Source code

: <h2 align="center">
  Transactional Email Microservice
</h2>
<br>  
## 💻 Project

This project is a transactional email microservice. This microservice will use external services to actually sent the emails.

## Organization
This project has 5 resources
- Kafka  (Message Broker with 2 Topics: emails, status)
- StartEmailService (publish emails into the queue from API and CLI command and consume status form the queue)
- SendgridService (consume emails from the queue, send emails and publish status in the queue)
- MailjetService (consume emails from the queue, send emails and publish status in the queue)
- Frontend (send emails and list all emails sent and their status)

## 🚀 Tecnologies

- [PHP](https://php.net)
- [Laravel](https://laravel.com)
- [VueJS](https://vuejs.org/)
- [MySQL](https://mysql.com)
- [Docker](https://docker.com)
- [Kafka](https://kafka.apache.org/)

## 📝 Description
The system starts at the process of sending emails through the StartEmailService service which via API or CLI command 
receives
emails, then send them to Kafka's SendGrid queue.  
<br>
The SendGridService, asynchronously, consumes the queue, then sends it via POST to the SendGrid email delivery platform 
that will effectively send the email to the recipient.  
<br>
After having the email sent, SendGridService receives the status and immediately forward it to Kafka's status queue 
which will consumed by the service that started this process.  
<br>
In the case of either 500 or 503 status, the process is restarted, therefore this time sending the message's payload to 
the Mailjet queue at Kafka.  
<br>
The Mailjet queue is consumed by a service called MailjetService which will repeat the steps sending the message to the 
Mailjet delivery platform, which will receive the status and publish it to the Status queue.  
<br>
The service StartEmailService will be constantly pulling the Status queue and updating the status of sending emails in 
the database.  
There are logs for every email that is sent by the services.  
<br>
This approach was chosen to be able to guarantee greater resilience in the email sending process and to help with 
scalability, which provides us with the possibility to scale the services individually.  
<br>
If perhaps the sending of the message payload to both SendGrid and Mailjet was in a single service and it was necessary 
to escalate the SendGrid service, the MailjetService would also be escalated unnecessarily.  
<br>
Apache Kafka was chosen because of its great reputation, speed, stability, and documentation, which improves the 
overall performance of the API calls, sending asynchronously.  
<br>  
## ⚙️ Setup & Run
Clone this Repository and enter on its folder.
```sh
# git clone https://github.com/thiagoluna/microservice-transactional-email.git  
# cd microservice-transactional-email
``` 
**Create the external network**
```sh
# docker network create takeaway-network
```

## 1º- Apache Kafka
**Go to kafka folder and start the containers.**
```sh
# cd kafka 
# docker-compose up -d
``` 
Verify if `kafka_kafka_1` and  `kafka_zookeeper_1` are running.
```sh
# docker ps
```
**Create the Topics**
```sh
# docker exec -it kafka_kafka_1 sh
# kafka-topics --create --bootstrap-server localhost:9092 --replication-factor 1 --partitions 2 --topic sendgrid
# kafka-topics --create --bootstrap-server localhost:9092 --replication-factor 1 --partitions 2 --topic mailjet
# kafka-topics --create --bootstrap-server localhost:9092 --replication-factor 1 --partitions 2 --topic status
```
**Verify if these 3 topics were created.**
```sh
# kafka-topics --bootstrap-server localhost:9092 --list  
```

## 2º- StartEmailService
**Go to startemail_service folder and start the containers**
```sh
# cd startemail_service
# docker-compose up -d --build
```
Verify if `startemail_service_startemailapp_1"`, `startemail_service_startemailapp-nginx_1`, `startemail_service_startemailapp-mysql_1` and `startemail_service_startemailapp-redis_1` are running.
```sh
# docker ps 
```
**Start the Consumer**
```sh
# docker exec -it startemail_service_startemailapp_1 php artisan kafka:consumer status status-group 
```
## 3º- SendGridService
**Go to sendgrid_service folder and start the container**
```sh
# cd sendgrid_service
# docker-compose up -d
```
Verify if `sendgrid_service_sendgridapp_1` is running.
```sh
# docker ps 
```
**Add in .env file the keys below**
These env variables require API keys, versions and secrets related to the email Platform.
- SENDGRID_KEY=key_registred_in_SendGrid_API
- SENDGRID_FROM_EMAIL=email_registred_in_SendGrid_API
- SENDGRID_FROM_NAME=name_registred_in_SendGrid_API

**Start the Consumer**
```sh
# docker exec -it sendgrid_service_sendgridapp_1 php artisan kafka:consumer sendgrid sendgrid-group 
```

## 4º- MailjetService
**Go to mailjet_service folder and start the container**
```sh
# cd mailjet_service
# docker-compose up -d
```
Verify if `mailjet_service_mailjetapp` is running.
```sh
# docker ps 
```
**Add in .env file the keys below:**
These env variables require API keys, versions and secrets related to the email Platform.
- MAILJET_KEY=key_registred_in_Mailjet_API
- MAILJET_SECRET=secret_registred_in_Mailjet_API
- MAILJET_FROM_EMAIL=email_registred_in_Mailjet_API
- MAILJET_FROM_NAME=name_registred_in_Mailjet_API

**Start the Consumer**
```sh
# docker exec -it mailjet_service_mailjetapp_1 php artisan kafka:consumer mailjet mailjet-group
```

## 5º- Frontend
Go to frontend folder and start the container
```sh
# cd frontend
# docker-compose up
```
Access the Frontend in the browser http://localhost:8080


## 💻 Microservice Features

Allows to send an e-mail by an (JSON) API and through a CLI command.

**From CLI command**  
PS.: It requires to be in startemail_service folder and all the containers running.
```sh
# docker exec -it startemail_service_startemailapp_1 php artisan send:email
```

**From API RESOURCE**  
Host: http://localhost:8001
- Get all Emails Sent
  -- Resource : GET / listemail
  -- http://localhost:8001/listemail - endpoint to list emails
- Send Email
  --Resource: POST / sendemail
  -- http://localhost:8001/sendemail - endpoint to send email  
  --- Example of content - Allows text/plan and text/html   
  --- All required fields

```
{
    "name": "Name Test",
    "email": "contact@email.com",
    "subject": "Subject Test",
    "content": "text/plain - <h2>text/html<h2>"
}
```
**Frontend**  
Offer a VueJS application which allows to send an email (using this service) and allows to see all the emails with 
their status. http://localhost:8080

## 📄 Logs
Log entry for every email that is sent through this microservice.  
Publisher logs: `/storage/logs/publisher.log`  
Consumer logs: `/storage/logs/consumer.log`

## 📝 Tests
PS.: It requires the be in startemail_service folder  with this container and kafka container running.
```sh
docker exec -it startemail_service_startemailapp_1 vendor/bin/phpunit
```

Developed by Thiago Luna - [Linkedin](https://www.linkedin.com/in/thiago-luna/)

****************************************

--- WORK TO BE COMPLETED ---
Output an exact copy of the lines beginning at the one that holds "## 💻 Microservice Features" and running through the final line of the records.

--- ANSWER TO THE EXERCISE ---
## 💻 Microservice Features

Allows to send an e-mail by an (JSON) API and through a CLI command.

**From CLI command**  
PS.: It requires to be in startemail_service folder and all the containers running.
```sh
# docker exec -it startemail_service_startemailapp_1 php artisan send:email
```

**From API RESOURCE**  
Host: http://localhost:8001
- Get all Emails Sent
  -- Resource : GET / listemail
  -- http://localhost:8001/listemail - endpoint to list emails
- Send Email
  --Resource: POST / sendemail
  -- http://localhost:8001/sendemail - endpoint to send email  
  --- Example of content - Allows text/plan and text/html   
  --- All required fields

```
{
    "name": "Name Test",
    "email": "contact@email.com",
    "subject": "Subject Test",
    "content": "text/plain - <h2>text/html<h2>"
}
```
**Frontend**  
Offer a VueJS application which allows to send an email (using this service) and allows to see all the emails with 
their status. http://localhost:8080

## 📄 Logs
Log entry for every email that is sent through this microservice.  
Publisher logs: `/storage/logs/publisher.log`  
Consumer logs: `/storage/logs/consumer.log`

## 📝 Tests
PS.: It requires the be in startemail_service folder  with this container and kafka container running.
```sh
docker exec -it startemail_service_startemailapp_1 vendor/bin/phpunit
```

Developed by Thiago Luna - [Linkedin](https://www.linkedin.com/in/thiago-luna/)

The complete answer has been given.